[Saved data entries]

------------------------------------------------------------

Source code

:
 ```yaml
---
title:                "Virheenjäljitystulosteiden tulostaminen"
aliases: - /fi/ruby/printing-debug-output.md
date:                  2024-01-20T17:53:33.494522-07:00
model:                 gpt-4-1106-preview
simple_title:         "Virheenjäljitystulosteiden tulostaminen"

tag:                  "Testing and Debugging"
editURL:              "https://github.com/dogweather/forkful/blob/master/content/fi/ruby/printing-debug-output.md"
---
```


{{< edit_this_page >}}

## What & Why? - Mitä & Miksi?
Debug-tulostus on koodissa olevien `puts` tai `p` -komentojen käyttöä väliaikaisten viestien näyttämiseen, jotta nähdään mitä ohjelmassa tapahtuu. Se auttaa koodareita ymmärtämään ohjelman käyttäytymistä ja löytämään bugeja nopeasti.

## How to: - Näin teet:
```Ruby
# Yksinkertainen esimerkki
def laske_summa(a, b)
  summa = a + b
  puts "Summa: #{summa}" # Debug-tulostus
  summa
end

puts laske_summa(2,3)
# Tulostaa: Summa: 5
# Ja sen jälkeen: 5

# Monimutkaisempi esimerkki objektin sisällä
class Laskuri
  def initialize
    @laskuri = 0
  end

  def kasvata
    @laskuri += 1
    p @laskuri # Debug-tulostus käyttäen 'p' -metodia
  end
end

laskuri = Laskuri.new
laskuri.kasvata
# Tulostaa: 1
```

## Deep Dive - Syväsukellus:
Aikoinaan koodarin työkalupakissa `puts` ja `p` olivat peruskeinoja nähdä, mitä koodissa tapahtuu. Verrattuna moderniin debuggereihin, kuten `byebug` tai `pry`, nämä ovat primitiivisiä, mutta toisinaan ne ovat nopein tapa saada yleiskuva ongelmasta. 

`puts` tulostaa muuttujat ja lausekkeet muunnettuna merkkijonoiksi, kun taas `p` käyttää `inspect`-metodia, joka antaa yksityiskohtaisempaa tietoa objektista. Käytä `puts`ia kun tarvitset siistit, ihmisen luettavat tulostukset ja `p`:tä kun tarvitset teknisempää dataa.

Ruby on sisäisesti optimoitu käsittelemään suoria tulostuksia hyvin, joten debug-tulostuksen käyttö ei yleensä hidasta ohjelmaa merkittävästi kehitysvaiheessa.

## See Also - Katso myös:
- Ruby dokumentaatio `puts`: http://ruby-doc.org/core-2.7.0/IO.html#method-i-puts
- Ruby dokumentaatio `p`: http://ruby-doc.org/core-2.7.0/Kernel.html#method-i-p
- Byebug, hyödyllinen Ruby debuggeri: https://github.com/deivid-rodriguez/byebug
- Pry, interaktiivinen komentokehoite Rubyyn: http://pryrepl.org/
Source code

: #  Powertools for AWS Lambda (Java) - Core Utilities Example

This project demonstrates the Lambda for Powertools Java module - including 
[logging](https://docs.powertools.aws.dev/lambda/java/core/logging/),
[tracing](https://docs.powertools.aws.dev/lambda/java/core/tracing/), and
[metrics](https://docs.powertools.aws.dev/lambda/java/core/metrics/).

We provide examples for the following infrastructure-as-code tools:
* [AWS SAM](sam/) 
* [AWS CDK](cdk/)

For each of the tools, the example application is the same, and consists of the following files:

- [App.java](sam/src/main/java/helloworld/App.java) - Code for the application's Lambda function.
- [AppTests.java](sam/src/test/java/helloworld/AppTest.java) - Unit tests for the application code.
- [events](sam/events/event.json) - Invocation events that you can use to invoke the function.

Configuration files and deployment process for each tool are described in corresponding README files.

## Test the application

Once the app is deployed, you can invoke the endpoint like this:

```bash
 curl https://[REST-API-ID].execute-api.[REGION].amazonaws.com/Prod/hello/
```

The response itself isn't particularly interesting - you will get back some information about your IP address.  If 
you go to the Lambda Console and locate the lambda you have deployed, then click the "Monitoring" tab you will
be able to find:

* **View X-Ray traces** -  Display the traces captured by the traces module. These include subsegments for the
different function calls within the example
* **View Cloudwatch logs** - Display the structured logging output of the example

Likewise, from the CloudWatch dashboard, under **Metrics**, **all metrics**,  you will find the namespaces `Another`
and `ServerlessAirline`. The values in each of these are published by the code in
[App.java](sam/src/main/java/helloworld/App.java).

------------------------------------------------------------

Task statement →
Return precisely the lines of the records, starting with the line that holds "Once the app" and ending with the last one.

Solution to the exercise →
Once the app is deployed, you can invoke the endpoint like this:

```bash
 curl https://[REST-API-ID].execute-api.[REGION].amazonaws.com/Prod/hello/
```

The response itself isn't particularly interesting - you will get back some information about your IP address.  If 
you go to the Lambda Console and locate the lambda you have deployed, then click the "Monitoring" tab you will
be able to find:

* **View X-Ray traces** -  Display the traces captured by the traces module. These include subsegments for the
different function calls within the example
* **View Cloudwatch logs** - Display the structured logging output of the example

Likewise, from the CloudWatch dashboard, under **Metrics**, **all metrics**,  you will find the namespaces `Another`
and `ServerlessAirline`. The values in each of these are published by the code in
[App.java](sam/src/main/java/helloworld/App.java).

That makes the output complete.